El patio de nuestra casa hacía frontera con el solar donde nació el Generalísimo Máximo Gómez el banilejo más grande de toda su historia y el más grande guerrillero internacionalista dominicano, genio militar, bautizado por Juan Bosch como “el Napoleón de la Guerrilla”, uno de los libertadores más importante de la Independencia Cubana.
Mi abuelito, era un admirador apasionado del Generalísimo y me transmitió ese mensaje, incluso llegó a conocerlo y estaba grabado en su imaginación y eran parte sagrada de sus recuerdos. Él me contaba que estando pequeño, fue a caballo, con un grupo de banilejos al tamarindo de Paya a esperar al generalísimo en su última visita a Baní, después de haber llegado lleno de gloria de las montañas y las campiñas cubanas.
Floiran era un personaje callado, de palabra, que nada más hablaba una sola vez, pero al mismo tiempo era sensible, artista, era músico que tocaba en la Banda del pueblo, era tierno, tímido y cariñoso. Yo noté siempre que no asistía a los actos públicos trujillistas, como todo el mundo.
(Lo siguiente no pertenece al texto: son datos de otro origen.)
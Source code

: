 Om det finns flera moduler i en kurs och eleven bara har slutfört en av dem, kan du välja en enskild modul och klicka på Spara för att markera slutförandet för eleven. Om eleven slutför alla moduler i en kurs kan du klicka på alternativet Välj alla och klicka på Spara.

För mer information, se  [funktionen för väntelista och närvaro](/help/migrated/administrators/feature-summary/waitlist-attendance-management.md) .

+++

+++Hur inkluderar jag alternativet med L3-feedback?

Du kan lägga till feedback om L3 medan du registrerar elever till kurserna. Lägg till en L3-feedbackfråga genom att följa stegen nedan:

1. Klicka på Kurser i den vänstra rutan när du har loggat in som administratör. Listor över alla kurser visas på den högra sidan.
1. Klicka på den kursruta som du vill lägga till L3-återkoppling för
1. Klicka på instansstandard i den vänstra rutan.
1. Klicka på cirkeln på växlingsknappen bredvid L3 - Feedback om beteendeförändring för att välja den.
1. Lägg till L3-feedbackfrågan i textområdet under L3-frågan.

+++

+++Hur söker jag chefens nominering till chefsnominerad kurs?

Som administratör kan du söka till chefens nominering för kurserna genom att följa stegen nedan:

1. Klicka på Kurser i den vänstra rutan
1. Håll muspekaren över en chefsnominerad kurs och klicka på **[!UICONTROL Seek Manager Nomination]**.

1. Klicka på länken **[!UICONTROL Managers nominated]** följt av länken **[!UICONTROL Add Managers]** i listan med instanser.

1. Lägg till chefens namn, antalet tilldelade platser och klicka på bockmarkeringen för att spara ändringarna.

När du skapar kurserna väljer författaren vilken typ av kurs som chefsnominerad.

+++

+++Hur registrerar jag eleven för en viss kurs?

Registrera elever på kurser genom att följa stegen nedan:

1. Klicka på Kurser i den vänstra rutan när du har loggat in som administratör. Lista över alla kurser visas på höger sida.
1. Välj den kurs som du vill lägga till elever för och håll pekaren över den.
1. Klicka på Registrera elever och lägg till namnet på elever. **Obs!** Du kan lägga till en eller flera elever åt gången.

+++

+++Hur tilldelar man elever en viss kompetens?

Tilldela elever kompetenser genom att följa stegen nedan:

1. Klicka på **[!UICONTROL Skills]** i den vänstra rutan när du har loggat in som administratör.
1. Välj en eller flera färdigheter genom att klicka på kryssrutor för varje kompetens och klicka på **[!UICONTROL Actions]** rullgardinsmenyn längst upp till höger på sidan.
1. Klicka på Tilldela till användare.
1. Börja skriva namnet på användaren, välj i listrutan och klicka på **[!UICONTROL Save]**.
Siempre había una excusa y cada vez que alababan a Trujillo delante de él, se transformaba, se ponía rojo de una rabia contenida, pero era reservado y no decía nada delante de los muchachos y menos delante de personas extrañas.
Era un radical antitrujillista, pero callado y discreto. Aun así, un Calié barrial le comunicó a una autoridad del gobierno, a don Arsenio Velásquez, “que él había venido vigilando a Floiran Tejeda y que podía decir que por las cosas que hablaba escondido él era un desafecto del régimen, un enemigo del Jefe”. Don Arsenio muy serio, lo miró fijamente y le dijo: “Mire carajo, yo conozco muy bien a ese señor, es un hombre muy serio, espero que esto usted no lo repita nunca más y no lo comente con nadie, porque es una mentira. ¡Yo me encargo personalmente de ese caso!”. Este calié, que yo llegué a conocer, el papá de un amigo, se metió el rabo entre las piernas sin decir una sola palabra y desapareció.
Como compensación existencial, en los aniversarios y días especiales, mi abuelito, con un grupo de amigos antitrujillistas, en el solar donde nació el héroe de la Independencia cubana, organizaba un homenaje al que consideraban el verdadero generalísimo, murmurando ente ellos, que el título de Trujillo era una mentira. Todas las noches, escuchaban por radio los programas de los exiliados antitrujillistas. Al otro día lo comentaban entre ellos. En una oportunidad, sin que se dieran cuenta, escuché una conversación entre el él, Pasito y Man Moscat, dos maestros zapateros.
En las noches, en dos mecedoras, conversábamos sobre sus memorias, sus andanzas y sus anécdotas. Mi abuelito, mi ídolo, murió con más de cien años de edad, estando yo coincidenciamente en Cuba. Lo recuerdo con ternura. Todavía tengo momentos de nostalgia, de tristeza y de dolor, que terminan en lágrimas.
Floiran Tejeda, maestro zapatero, músico, que recibió al Generalísimo Máximo Gómez en su última visita a Baní, antitrujillista, mi abuelito, me enseñó lo que era la dignidad y el honor. Viene a mí en todas las semanas santas. Este año conversamos más que nunca.